_Problem description_
Everything from the line with "### [HB 1875](/bill/2025-26/hb/1875/)" down to the last line of the material below must be written out exactly. Leave out all other lines.

_Supplied material_
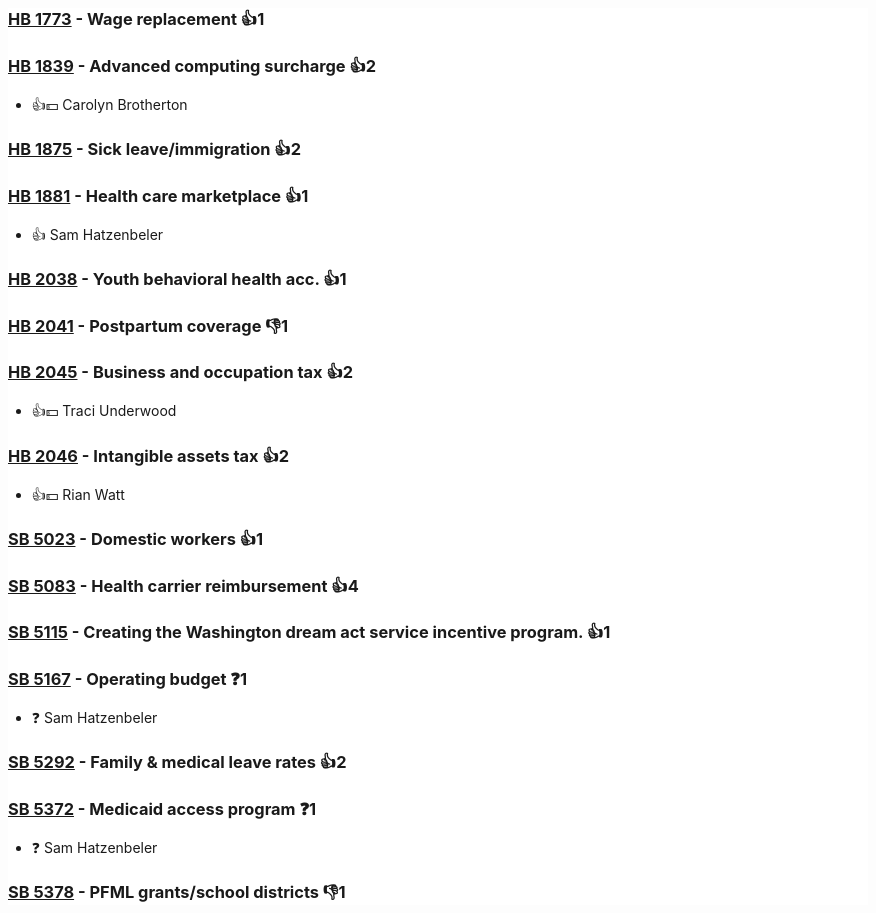 ### [HB 1773](/bill/2025-26/hb/1773/) - Wage replacement 👍1  

### [HB 1839](/bill/2025-26/hb/1839/) - Advanced computing surcharge 👍2  
* 👍💵 Carolyn Brotherton

### [HB 1875](/bill/2025-26/hb/1875/) - Sick leave/immigration 👍2  

### [HB 1881](/bill/2025-26/hb/1881/) - Health care marketplace 👍1  
* 👍 Sam Hatzenbeler

### [HB 2038](/bill/2025-26/hb/2038/) - Youth behavioral health acc. 👍1  

### [HB 2041](/bill/2025-26/hb/2041/) - Postpartum coverage  👎1 

### [HB 2045](/bill/2025-26/hb/2045/) - Business and occupation tax 👍2  
* 👍💵 Traci Underwood

### [HB 2046](/bill/2025-26/hb/2046/) - Intangible assets tax 👍2  
* 👍💵 Rian Watt

### [SB 5023](/bill/2025-26/sb/5023/) - Domestic workers 👍1  

### [SB 5083](/bill/2025-26/sb/5083/) - Health carrier reimbursement 👍4  

### [SB 5115](/bill/2025-26/sb/5115/) - Creating the Washington dream act service incentive program. 👍1  

### [SB 5167](/bill/2025-26/sb/5167/) - Operating budget   ❓1
* ❓ Sam Hatzenbeler

### [SB 5292](/bill/2025-26/sb/5292/) - Family & medical leave rates 👍2  

### [SB 5372](/bill/2025-26/sb/5372/) - Medicaid access program   ❓1
* ❓ Sam Hatzenbeler

### [SB 5378](/bill/2025-26/sb/5378/) - PFML grants/school districts  👎1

_Solution_
### [HB 1875](/bill/2025-26/hb/1875/) - Sick leave/immigration 👍2  

### [HB 1881](/bill/2025-26/hb/1881/) - Health care marketplace 👍1  
* 👍 Sam Hatzenbeler

### [HB 2038](/bill/2025-26/hb/2038/) - Youth behavioral health acc. 👍1  

### [HB 2041](/bill/2025-26/hb/2041/) - Postpartum coverage  👎1 

### [HB 2045](/bill/2025-26/hb/2045/) - Business and occupation tax 👍2  
* 👍💵 Traci Underwood

### [HB 2046](/bill/2025-26/hb/2046/) - Intangible assets tax 👍2  
* 👍💵 Rian Watt

### [SB 5023](/bill/2025-26/sb/5023/) - Domestic workers 👍1  

### [SB 5083](/bill/2025-26/sb/5083/) - Health carrier reimbursement 👍4  

### [SB 5115](/bill/2025-26/sb/5115/) - Creating the Washington dream act service incentive program. 👍1  

### [SB 5167](/bill/2025-26/sb/5167/) - Operating budget   ❓1
* ❓ Sam Hatzenbeler

### [SB 5292](/bill/2025-26/sb/5292/) - Family & medical leave rates 👍2  

### [SB 5372](/bill/2025-26/sb/5372/) - Medicaid access program   ❓1
* ❓ Sam Hatzenbeler

### [SB 5378](/bill/2025-26/sb/5378/) - PFML grants/school districts  👎1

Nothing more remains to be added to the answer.